Findings from the Field Trial on Corn from Auburn University, AL
The following content are quoted from the Facebook post of Steve Li, Ph.D.
Extension Specialist, Associate Professor
Department of Crop, Soil and Environmental Sciences. Auburn University
I am posting findings of an interesting field trial we did last summer on R1-R2 stage corn with T30, T40, T50 and P100 pro. Not trying to stir the pot about which one is better. But data is data, you see what I see from the field samples. Overall, newer models did better in dye deposition for some reason, which is not consistent with previous data generated from 22 and 23 summers. P100 pro flew faster than other three drones and still achieved good results was impressive.
This gave me the confidence with newer drones that can flew much faster than what we have now. T50 had solid performance overall, not much complaints from me. We still need better atomizers, hydraulic flatfan nozzles beat these atomizers in droplet size uniformity and cover consistency by a very far margin. See pictures for more details.
Fluorescent dye deposition at high, ear, and low leaf. High and low leaf means the 2nd leaf above or below ear leave on the same plant. P100 pro and T50 were almost neck to neck. T50 did a little better at low position than P100 pro but this difference may not be statistically different. T40 flew with same setting as T50 with very similar rotary atomizer. Big difference between T40 and T50 were not expected before the trial. The potential explanation is the age of T40 and wear on the motors of rotary atomizers may led to lower RPM than expected, slightly bigger droplet size (VMD) and fewer droplet hits. I haven’t had time to run stats yet. P100 pro was flown at 45 fps top speed vs T50 at 32.8 fps, significantly faster by 38%. Both sprayed 30 ft swath.
CV means coefficient of variation, similar term than you find in swath testing report. It measures variation in data collected. Higher CV means higher variation. After 20k samples analyzed, we typically see CV in the range of 40-80% from spray drone applications. This is generally higher than ground rig at 10-15 GPA which is totally expected. No treatment has crazy abnormally high CV, but T50 did well in terms of spray uniformity for some reason. It has literally the same atomizers as T40 and fly at same speed at height, not sure why. P100 pro was flown at 38% faster speed which may resulted in higher CV. But at the same time, rotary atomizers on P100 pro may be flooded at the top speed which lead to higher CV. This is another possibility. I look forward to seeing new and improved atomizers on P150 and future drones.
WSP data usually has lower quality than dye data, as you can tell from the stand error bars. Way more mean variation.

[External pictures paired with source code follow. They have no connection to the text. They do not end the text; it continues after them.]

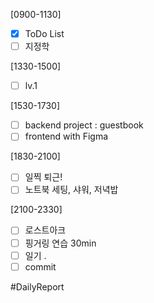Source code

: [0900-1130]
- [x] ToDo List 
- [ ] 지정학

[1330-1500]
- [ ] lv.1

[1530-1730]
- [ ] backend project : guestbook 
- [ ] frontend with Figma 

[1830-2100]
- [ ] 일찍 퇴근! 
- [ ] 노트북 세팅, 샤워, 저녁밥

[2100-2330]
- [ ] 로스트아크 
- [ ] 핑거링 연습 30min
- [ ] 일기
	.
- [ ] commit

#DailyReport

P100 pro did well. T30 with flat fan nozzles had least amount of variation which is ideal
For contact pesticide, we want more droplet hits. Higher number can directly lead to efficacy. We will prove this linkage in 2025 field trials. T30 with flat fan nozzles had least amount of variation which is ideal. I wish the crazy error bars from rotary atomizers will go lower in future.
For some reason, T30 produced way bigger droplets even though I haven’t used the same settings many times in the past. VMD 500 on ear leaf is not ideal for sure
Because T30 nozzles produced biggest droplets, it also had least amount of driftable fines which means more wind tolerant. But this also led to lowest dye deposition throughout the canopy. The data here shows the importance of proper droplet size selection.